Going outdoors in a place like the Tetons is a great place to find God’s magnificent presence, to be sure. But what if I told you that God is open to the idea of working indoors in partnership with each one of us in exchange for us building the roads and resorts, the airplanes and the runways, and every other outdoor means of discovering places like the Rocky Mountains of North America? What if God’s best way of relating to and partnering with us humans is by doing the internal, spiritual work while we take care of the external, physical work that requires our own human arms, legs, voices and bodily senses?

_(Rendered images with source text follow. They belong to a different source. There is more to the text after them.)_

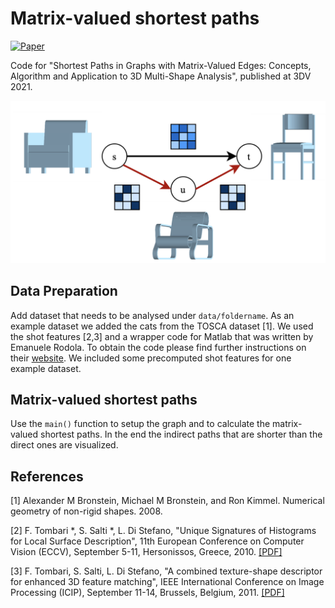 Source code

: # Matrix-valued shortest paths

[![Paper](https://img.shields.io/badge/Paper-arXiv-brightgreen)](https://arxiv.org/abs/2112.04165)

Code for "Shortest Paths in Graphs with Matrix-Valued Edges: Concepts, Algorithm and Application to 3D Multi-Shape Analysis", published at 3DV 2021.

![Alt text](images/teaser.png?raw=true)


## Data Preparation
Add dataset that needs to be analysed under `data/foldername`. As an example dataset we added the cats from the TOSCA dataset [1]. 
We used the shot features [2,3] and a wrapper code for Matlab that was written by Emanuele Rodola.
To obtain the code please find further instructions on their [website](http://www.vision.deis.unibo.it/research/80-shot).
We included some precomputed shot features for one example dataset. 

## Matrix-valued shortest paths
Use the `main()` function to setup the graph and to calculate the matrix-valued shortest paths. In the end the indirect paths that are shorter than the direct ones are visualized.

## References
[1]
Alexander M Bronstein, Michael M Bronstein, and Ron Kimmel. Numerical geometry of non-rigid shapes. 2008.

[2]
F. Tombari *, S. Salti *, L. Di Stefano, "Unique Signatures of Histograms for Local Surface Description", 11th European Conference on Computer Vision (ECCV), September 5-11, Hersonissos, Greece, 2010. [[PDF]](http://www.vision.deis.unibo.it/fede/papers/eccv10.pdf)

[3]
F. Tombari, S. Salti, L. Di Stefano, "A combined texture-shape descriptor for enhanced 3D feature matching", IEEE International Conference on Image Processing (ICIP), September 11-14, Brussels, Belgium, 2011. [[PDF]](http://www.vision.deis.unibo.it/fede/papers/icip11.pdf)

Maybe you heard about the farmer who was standing tall at the edge of his even taller summer cornfield when a stranger approached. The other fellow, in amazement, said, “wow! You and the good Lord sure have raised a beautiful field of corn this year!” To which the farmer replied, “yep! And you should have seen it last year when the good Lord owned it all by himself!”
Even God needs a partner.
Just as God can’t raise a field of corn alone, neither can we. Somebody has to take care of the outside work while the other handles the inside. God needs our skin. Our bodies. But we need God’s spirit. Our souls. God works best from the inside out, and we do best from the outside in. God does the inspiring part and, yes, on these hot and muggy days of summer, we do all the perspiring. And together, as partners, we make things beautiful for ourselves and others.
It's what open and relational love is all about. It’s what highly functioning and well balanced partnerships are all about.
Jesus made seven I AM references in the New Testament Gospel of John about who he was in relation to the great I AM God of the Old Testament. All seven contain some external imagery that enables us to see what God is like when engaged in open and relational partnership. All seven contain the outdoor work that happens when the Father and Mother (Holy Spirit) God can take care of our indoor work.
Does this imply more than one God? One inside and one out? Well, no more than my wife and I make up more than one marriage together. What it does imply is that if God’s Kingdom is going to come on earth as it is in heaven, then we must take up the work of Jesus as God’s body doing the outside work while we rely upon God for the inside, spiritual work.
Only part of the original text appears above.